DATA FOR REVIEW:

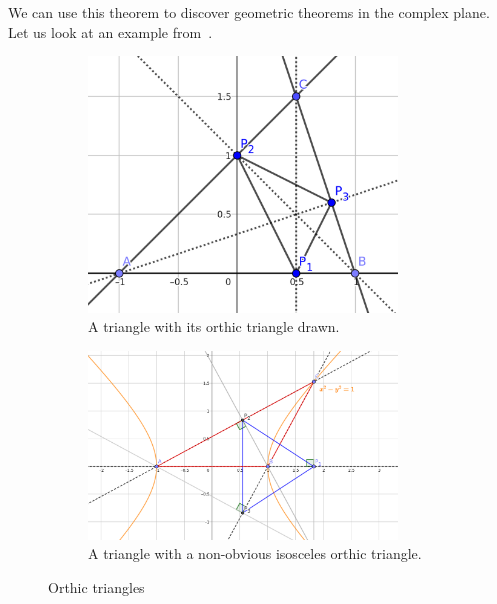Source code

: We can use this theorem to discover geometric theorems in the complex plane. Let us look at an example from~\cite{MONTES20101391}.

\begin{figure}[t]
  \centering
  \begin{subfigure}{0.4\textwidth}
    \centering
    \includegraphics[width=0.9\textwidth]{geogebra_setup.png}
    \caption{A triangle with its orthic triangle drawn.}\label{fig:orthic_setup}
  \end{subfigure}%
  \begin{subfigure}{0.6\textwidth}
    \centering
    \includegraphics[width=0.9\textwidth]{geogebra_orthic.png}
    \caption{A triangle with a non-obvious isosceles orthic triangle.}\label{fig:orthic_solution}
  \end{subfigure}
  \caption{Orthic triangles}\label{fig:orthic}
\end{figure}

BRIEF:
If a line in the entries holds the string "textwidth", copy it.

WRITTEN ANSWER:
  \begin{subfigure}{0.4\textwidth}
    \includegraphics[width=0.9\textwidth]{geogebra_setup.png}
  \begin{subfigure}{0.6\textwidth}
    \includegraphics[width=0.9\textwidth]{geogebra_orthic.png}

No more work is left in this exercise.